(Records from a dataset)
►

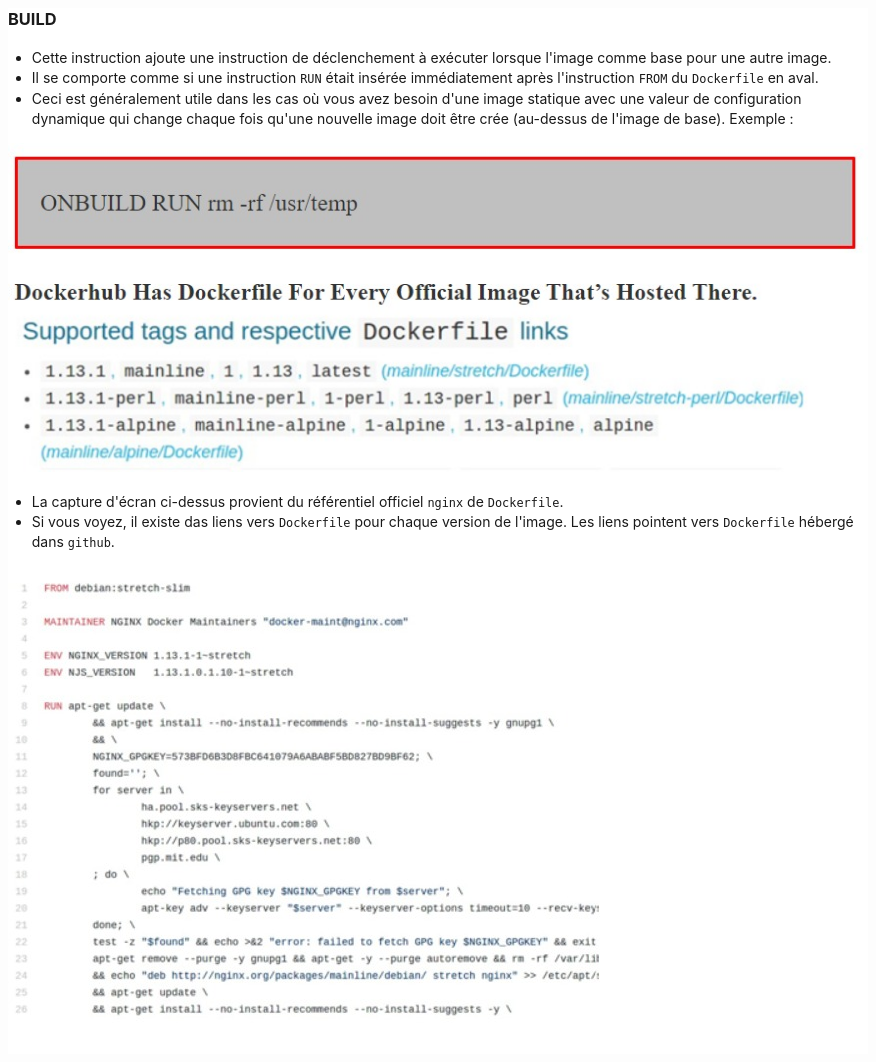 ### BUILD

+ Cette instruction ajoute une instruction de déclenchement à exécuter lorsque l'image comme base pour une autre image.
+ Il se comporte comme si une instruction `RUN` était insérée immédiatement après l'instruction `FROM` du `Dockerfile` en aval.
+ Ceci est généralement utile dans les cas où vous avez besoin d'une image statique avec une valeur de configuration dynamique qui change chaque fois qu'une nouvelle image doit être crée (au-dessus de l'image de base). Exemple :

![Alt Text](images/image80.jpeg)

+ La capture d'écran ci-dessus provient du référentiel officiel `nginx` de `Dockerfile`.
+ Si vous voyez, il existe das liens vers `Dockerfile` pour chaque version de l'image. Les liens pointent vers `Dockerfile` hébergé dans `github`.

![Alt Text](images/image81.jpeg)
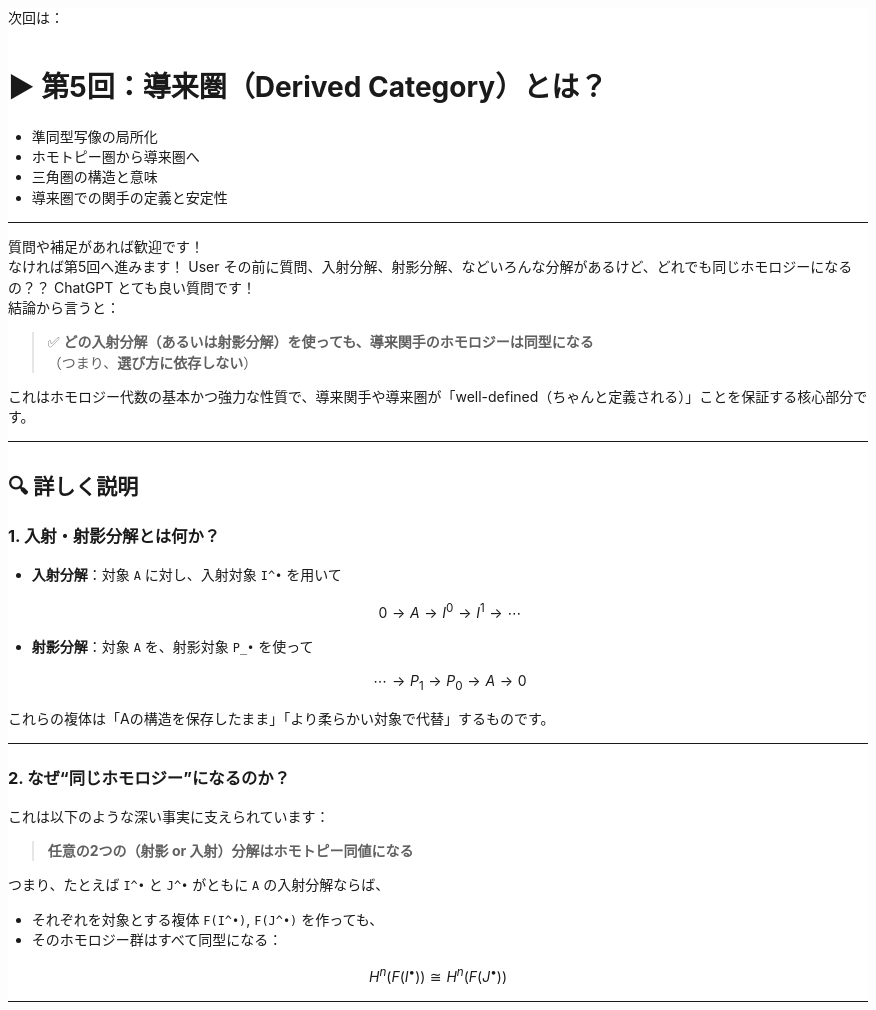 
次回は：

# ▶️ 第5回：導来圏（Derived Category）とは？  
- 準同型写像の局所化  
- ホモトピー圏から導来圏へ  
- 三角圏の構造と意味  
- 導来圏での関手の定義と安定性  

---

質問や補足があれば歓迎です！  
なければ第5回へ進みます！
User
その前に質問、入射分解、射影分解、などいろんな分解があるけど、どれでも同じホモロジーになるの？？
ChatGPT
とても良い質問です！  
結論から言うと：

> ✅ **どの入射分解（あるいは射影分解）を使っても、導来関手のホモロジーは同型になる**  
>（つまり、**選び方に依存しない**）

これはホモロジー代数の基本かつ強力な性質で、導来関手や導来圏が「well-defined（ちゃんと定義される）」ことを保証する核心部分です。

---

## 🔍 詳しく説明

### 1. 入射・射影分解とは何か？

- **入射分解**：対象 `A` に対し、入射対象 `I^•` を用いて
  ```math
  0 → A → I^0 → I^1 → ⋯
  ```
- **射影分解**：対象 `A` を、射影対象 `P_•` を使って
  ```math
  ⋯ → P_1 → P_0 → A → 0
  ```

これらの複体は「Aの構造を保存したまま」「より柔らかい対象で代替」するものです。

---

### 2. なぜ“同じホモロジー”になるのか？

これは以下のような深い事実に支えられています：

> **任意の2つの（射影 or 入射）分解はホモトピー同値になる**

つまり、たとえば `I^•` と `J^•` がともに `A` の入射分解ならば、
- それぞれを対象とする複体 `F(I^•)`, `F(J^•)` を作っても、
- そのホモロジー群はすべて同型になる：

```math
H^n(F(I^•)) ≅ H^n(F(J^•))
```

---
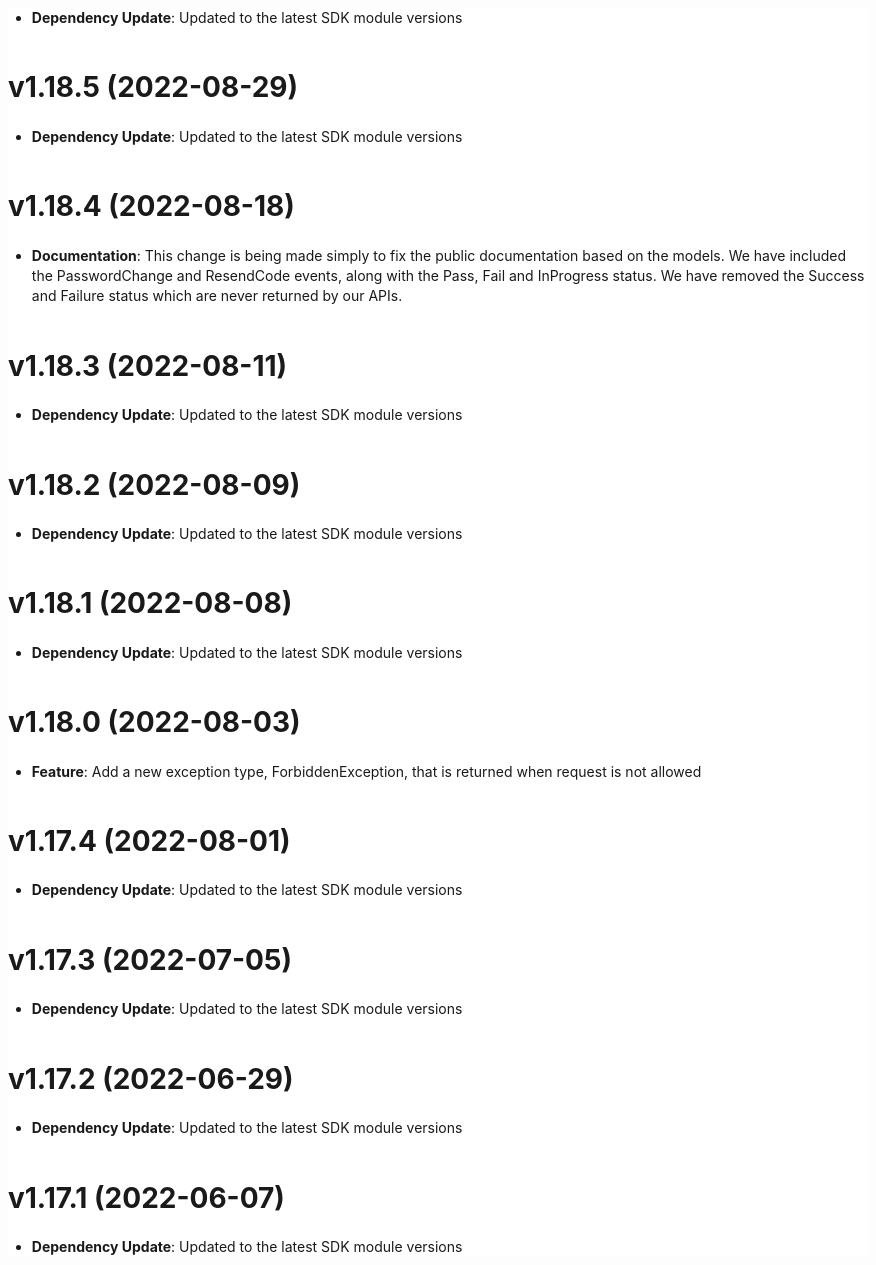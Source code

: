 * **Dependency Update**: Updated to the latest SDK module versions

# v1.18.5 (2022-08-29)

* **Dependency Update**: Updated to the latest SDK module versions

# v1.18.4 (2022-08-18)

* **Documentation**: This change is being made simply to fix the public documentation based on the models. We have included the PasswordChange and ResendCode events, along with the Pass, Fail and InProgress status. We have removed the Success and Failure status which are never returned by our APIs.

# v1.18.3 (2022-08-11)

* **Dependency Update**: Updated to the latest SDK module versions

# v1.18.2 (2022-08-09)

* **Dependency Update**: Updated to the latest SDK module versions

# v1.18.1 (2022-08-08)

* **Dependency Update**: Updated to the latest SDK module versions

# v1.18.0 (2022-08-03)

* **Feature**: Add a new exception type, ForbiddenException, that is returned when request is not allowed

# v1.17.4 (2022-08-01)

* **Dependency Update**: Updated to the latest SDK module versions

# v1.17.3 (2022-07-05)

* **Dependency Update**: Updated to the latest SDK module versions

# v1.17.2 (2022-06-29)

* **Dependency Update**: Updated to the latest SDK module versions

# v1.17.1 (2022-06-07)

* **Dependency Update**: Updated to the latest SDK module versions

◄
►

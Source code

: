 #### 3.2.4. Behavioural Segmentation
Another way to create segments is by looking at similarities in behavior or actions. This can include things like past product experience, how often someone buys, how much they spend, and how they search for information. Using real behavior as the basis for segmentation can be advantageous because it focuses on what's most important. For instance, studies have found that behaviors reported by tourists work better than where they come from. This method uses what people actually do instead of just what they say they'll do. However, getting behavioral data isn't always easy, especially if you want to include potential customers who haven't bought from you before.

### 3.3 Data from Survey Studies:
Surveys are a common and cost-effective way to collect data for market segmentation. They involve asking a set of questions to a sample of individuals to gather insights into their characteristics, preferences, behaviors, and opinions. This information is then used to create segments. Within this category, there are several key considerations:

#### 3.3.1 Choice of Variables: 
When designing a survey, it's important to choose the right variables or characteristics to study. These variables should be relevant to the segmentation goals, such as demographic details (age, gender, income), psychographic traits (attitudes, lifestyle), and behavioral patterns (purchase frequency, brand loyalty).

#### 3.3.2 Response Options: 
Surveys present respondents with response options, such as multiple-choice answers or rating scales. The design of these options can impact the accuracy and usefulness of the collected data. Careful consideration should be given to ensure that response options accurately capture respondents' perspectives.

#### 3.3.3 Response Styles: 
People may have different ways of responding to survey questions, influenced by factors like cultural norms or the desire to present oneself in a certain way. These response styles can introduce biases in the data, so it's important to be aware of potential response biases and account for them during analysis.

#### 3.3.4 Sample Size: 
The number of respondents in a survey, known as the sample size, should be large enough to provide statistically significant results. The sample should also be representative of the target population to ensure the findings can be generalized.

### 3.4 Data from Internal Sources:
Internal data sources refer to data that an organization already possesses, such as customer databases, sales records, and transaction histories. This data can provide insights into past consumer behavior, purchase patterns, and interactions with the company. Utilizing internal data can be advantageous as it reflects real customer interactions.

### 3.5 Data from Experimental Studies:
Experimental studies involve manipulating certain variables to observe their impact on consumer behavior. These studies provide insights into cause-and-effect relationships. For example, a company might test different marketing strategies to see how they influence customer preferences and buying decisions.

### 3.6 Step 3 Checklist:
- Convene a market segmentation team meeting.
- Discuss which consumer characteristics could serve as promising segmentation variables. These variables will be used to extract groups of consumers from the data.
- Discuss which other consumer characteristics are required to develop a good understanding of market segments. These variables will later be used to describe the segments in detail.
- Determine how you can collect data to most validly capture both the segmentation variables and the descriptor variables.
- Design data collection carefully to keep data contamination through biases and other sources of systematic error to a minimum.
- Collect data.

◄

All lines of the records containing "respondents" should be shown.

Task output >>
Surveys present respondents with response options, such as multiple-choice answers or rating scales. The design of these options can impact the accuracy and usefulness of the collected data. Careful consideration should be given to ensure that response options accurately capture respondents' perspectives.
The number of respondents in a survey, known as the sample size, should be large enough to provide statistically significant results. The sample should also be representative of the target population to ensure the findings can be generalized.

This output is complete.